---------- THE INPUT
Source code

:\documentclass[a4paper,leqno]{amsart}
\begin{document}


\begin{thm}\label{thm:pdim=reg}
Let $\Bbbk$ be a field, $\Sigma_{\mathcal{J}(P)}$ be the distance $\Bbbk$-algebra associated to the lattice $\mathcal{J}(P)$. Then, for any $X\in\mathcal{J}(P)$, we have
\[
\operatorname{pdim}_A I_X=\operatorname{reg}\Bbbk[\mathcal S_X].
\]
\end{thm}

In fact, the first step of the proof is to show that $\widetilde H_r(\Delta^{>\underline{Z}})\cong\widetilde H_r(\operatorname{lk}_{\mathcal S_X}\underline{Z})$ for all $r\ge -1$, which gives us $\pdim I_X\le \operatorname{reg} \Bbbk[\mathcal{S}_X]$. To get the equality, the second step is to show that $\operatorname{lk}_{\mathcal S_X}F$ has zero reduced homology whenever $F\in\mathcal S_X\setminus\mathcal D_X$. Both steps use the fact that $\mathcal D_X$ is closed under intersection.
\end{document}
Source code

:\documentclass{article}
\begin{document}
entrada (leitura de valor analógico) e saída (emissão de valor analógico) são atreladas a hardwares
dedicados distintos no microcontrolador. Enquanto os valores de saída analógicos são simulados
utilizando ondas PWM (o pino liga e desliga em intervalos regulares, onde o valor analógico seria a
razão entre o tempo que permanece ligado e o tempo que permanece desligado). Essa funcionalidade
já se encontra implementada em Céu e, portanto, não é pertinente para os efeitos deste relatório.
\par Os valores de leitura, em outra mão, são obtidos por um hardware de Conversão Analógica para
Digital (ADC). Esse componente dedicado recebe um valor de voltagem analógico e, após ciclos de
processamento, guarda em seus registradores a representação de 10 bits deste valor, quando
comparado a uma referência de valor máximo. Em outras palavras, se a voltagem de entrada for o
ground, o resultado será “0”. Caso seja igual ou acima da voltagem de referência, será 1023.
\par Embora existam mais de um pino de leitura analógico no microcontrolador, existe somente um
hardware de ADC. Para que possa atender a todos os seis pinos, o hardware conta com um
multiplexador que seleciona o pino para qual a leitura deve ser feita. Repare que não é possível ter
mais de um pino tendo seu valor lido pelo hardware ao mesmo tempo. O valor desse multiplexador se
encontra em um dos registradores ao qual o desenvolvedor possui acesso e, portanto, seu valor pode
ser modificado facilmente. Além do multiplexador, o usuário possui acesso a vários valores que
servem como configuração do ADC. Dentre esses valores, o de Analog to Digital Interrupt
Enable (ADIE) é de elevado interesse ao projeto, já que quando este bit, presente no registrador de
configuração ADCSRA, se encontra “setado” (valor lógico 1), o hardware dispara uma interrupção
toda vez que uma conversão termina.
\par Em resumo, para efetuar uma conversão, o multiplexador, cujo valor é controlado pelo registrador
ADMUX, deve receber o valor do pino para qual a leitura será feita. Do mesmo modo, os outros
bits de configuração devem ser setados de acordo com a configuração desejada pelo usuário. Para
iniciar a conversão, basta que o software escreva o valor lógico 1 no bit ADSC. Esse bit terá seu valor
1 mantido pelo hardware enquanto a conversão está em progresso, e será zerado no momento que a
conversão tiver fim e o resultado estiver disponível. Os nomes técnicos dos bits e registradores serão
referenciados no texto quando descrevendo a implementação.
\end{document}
--------------------
---------- THE INPUT
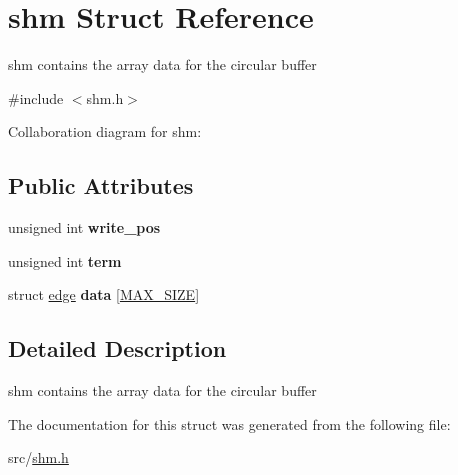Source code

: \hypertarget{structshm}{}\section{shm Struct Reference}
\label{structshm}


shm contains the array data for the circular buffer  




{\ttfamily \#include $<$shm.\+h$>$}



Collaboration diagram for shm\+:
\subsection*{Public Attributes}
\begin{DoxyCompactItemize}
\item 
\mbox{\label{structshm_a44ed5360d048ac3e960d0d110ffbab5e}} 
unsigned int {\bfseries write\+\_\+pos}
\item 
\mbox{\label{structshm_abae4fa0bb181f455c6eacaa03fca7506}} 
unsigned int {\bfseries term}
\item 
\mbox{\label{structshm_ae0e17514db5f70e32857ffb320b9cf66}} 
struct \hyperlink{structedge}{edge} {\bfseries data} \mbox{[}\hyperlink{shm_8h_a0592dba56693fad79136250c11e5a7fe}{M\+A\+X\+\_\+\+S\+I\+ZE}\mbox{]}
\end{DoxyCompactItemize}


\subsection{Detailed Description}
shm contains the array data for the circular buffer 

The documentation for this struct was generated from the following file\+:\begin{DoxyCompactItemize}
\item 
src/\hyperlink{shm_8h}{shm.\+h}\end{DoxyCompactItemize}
--------------------
---------- THE INPUT
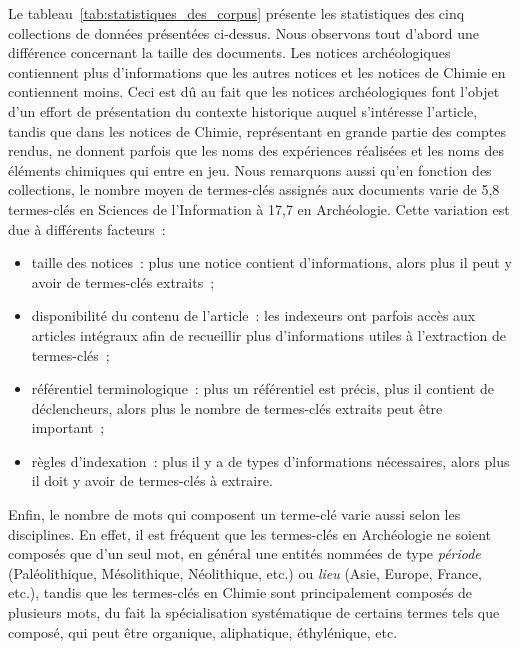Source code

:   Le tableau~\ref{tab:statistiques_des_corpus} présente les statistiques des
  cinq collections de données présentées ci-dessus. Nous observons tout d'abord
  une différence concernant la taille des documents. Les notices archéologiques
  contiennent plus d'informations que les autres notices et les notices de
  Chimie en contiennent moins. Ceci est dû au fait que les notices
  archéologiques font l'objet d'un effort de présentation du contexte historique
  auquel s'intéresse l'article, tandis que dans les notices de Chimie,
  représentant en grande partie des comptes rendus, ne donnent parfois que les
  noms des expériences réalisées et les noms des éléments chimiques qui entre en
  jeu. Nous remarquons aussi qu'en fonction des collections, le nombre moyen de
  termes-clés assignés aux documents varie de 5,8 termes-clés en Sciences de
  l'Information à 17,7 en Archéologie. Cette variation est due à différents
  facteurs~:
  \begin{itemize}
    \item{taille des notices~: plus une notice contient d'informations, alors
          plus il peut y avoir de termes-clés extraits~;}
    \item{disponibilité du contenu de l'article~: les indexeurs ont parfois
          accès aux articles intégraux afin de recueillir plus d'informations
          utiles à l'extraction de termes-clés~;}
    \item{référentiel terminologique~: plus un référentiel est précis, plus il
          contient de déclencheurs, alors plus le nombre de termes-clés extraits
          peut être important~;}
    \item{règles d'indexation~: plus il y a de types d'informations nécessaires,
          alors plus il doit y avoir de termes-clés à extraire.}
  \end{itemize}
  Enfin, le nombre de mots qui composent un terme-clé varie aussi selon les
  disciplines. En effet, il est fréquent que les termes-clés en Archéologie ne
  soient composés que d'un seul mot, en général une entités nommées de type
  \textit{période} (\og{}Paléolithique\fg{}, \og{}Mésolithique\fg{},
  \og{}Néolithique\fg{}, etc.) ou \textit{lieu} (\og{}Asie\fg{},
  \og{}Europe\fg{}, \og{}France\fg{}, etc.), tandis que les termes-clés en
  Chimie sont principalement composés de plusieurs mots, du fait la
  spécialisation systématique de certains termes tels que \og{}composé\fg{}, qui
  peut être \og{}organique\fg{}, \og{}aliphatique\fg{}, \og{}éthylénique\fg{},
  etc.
--------------------
WORK INSTRUCTION
The answer must be every line from the entries above that holds the string "contains".

OUTPUT FOR THIS TASK
shm contains the array data for the circular buffer  
shm contains the array data for the circular buffer 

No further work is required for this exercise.